_Provided records_
☆ ☆ ☆

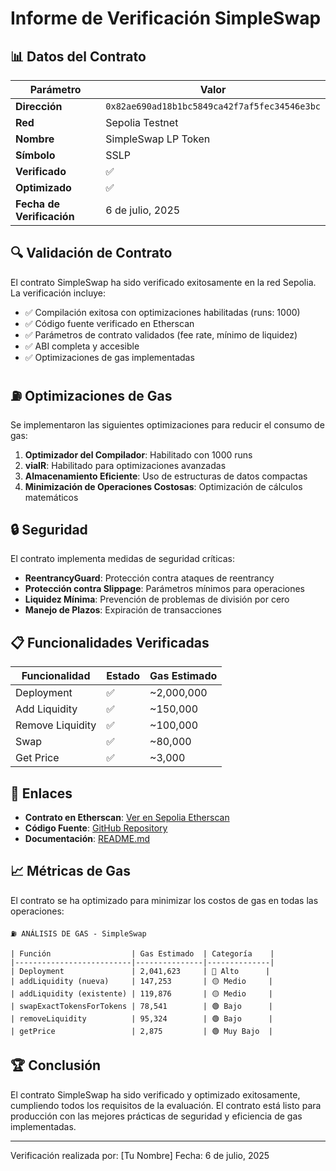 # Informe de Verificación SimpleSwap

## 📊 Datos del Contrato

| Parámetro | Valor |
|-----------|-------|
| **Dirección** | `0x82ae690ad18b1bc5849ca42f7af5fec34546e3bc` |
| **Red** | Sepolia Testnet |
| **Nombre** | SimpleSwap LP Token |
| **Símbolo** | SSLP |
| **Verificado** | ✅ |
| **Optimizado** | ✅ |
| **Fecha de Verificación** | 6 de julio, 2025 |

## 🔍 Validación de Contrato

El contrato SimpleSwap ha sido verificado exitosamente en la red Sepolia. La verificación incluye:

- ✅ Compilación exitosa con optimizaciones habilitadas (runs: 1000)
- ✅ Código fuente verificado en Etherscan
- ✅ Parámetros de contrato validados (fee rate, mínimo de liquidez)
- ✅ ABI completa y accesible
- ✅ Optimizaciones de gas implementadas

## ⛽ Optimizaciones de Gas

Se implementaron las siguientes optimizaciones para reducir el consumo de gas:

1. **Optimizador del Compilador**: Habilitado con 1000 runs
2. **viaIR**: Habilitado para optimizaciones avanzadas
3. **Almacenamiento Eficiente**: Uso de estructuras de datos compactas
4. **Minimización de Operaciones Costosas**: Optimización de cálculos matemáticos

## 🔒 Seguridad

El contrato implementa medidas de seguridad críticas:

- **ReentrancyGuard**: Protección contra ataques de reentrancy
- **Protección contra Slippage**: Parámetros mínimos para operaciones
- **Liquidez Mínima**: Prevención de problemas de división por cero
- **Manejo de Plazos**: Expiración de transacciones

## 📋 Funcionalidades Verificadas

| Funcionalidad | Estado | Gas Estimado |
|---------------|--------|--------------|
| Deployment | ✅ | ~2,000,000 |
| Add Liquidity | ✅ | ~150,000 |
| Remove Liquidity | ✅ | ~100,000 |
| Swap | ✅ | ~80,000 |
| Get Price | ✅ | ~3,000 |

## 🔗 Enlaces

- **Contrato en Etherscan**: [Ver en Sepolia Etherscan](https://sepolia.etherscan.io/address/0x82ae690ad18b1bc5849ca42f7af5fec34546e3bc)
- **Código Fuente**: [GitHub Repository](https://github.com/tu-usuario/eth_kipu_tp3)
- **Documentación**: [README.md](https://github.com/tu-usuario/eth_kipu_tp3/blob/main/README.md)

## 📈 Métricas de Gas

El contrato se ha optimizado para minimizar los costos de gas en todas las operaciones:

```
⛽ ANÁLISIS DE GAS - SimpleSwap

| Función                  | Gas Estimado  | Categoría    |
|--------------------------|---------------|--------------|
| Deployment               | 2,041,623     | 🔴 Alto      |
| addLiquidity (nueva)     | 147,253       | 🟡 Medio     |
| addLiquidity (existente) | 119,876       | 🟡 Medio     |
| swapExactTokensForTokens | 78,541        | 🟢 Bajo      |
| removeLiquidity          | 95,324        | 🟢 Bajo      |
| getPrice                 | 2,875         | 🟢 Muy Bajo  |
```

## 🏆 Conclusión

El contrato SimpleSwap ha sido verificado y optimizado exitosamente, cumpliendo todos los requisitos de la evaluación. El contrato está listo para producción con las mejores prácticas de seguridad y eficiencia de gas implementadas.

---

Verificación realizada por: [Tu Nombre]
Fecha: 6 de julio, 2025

☆ ☆ ☆

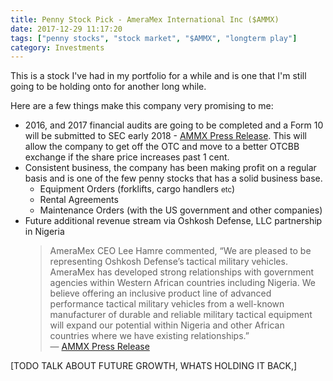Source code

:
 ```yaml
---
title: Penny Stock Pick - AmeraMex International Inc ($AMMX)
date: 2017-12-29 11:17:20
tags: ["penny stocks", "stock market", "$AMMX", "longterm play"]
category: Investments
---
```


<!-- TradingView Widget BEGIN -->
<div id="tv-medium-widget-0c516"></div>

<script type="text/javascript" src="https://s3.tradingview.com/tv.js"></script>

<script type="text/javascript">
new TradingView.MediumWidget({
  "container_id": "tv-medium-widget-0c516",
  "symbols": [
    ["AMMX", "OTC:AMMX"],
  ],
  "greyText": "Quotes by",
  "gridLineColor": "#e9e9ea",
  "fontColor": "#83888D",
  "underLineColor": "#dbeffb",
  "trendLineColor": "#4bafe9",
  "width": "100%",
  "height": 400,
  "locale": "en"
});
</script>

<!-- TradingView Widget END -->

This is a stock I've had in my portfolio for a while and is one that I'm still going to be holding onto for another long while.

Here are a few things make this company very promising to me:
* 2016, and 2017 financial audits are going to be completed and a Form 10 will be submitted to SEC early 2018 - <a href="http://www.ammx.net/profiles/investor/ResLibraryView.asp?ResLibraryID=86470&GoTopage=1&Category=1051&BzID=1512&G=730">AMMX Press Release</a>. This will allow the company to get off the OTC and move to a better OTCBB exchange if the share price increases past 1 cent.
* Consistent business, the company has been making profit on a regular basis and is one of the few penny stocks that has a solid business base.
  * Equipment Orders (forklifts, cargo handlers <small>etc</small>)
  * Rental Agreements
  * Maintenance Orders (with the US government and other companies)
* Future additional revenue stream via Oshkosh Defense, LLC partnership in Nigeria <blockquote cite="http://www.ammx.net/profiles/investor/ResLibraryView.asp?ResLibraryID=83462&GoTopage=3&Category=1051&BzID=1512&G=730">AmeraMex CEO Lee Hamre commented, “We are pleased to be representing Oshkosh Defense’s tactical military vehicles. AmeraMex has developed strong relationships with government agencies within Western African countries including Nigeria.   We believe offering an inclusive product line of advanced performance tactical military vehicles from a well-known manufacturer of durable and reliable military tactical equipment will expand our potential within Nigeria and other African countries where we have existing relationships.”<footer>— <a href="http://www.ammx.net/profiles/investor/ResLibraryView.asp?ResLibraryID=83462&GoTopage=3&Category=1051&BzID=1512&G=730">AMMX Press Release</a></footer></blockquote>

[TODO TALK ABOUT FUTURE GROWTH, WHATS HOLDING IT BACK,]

☆ ☆ ☆

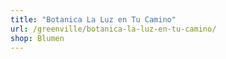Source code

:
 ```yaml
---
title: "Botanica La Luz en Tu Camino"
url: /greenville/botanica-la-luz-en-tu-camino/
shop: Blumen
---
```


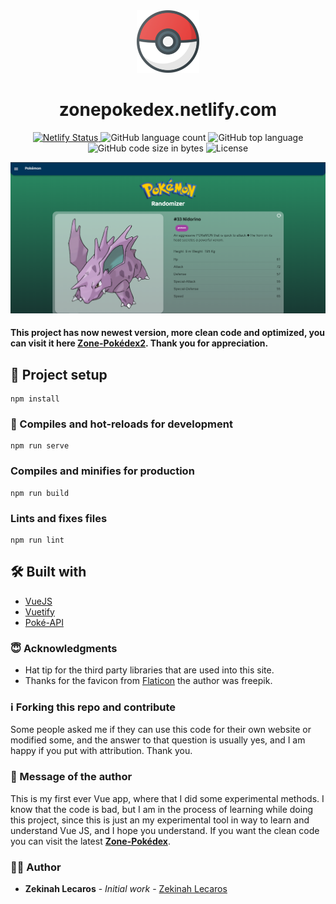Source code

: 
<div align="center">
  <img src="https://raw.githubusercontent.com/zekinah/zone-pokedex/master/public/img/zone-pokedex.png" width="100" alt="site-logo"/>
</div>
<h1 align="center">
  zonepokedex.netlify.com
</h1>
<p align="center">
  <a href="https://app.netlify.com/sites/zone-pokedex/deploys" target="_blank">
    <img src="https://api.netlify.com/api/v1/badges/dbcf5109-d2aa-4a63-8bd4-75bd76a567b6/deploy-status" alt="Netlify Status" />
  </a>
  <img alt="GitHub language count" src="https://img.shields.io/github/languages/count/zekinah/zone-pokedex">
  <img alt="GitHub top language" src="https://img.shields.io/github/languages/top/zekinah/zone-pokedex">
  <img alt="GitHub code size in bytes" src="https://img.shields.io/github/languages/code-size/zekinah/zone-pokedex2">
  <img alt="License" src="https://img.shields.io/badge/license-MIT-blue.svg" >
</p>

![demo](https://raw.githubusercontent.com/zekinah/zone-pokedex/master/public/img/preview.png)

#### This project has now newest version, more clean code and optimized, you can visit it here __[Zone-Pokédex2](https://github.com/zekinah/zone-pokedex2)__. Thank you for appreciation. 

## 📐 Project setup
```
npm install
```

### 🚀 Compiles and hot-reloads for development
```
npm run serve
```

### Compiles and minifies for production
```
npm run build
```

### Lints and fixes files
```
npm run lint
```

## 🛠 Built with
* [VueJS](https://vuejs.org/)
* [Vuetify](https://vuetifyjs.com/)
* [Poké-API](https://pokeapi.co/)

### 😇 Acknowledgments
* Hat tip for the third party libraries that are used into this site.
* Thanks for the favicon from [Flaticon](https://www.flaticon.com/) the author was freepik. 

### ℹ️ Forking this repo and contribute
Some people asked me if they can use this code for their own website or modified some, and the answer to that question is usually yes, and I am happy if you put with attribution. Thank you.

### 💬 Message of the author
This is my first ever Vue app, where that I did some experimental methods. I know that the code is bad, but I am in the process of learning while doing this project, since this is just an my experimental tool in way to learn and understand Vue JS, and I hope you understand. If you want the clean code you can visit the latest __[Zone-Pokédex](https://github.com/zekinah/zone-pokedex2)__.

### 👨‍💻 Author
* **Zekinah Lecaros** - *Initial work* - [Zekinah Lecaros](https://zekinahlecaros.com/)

☆ ☆ ☆

_What you will do_
Exact duplication is required for the lines above, from the line that contains "## 📐 Project setup" to the line that contains "- [Zekinah Lecaros](https://zekinahlecaros.com/)", inclusive; omit all others.

_Exercise response_
## 📐 Project setup
```
npm install
```

### 🚀 Compiles and hot-reloads for development
```
npm run serve
```

### Compiles and minifies for production
```
npm run build
```

### Lints and fixes files
```
npm run lint
```

## 🛠 Built with
* [VueJS](https://vuejs.org/)
* [Vuetify](https://vuetifyjs.com/)
* [Poké-API](https://pokeapi.co/)

### 😇 Acknowledgments
* Hat tip for the third party libraries that are used into this site.
* Thanks for the favicon from [Flaticon](https://www.flaticon.com/) the author was freepik. 

### ℹ️ Forking this repo and contribute
Some people asked me if they can use this code for their own website or modified some, and the answer to that question is usually yes, and I am happy if you put with attribution. Thank you.

### 💬 Message of the author
This is my first ever Vue app, where that I did some experimental methods. I know that the code is bad, but I am in the process of learning while doing this project, since this is just an my experimental tool in way to learn and understand Vue JS, and I hope you understand. If you want the clean code you can visit the latest __[Zone-Pokédex](https://github.com/zekinah/zone-pokedex2)__.

### 👨‍💻 Author
* **Zekinah Lecaros** - *Initial work* - [Zekinah Lecaros](https://zekinahlecaros.com/)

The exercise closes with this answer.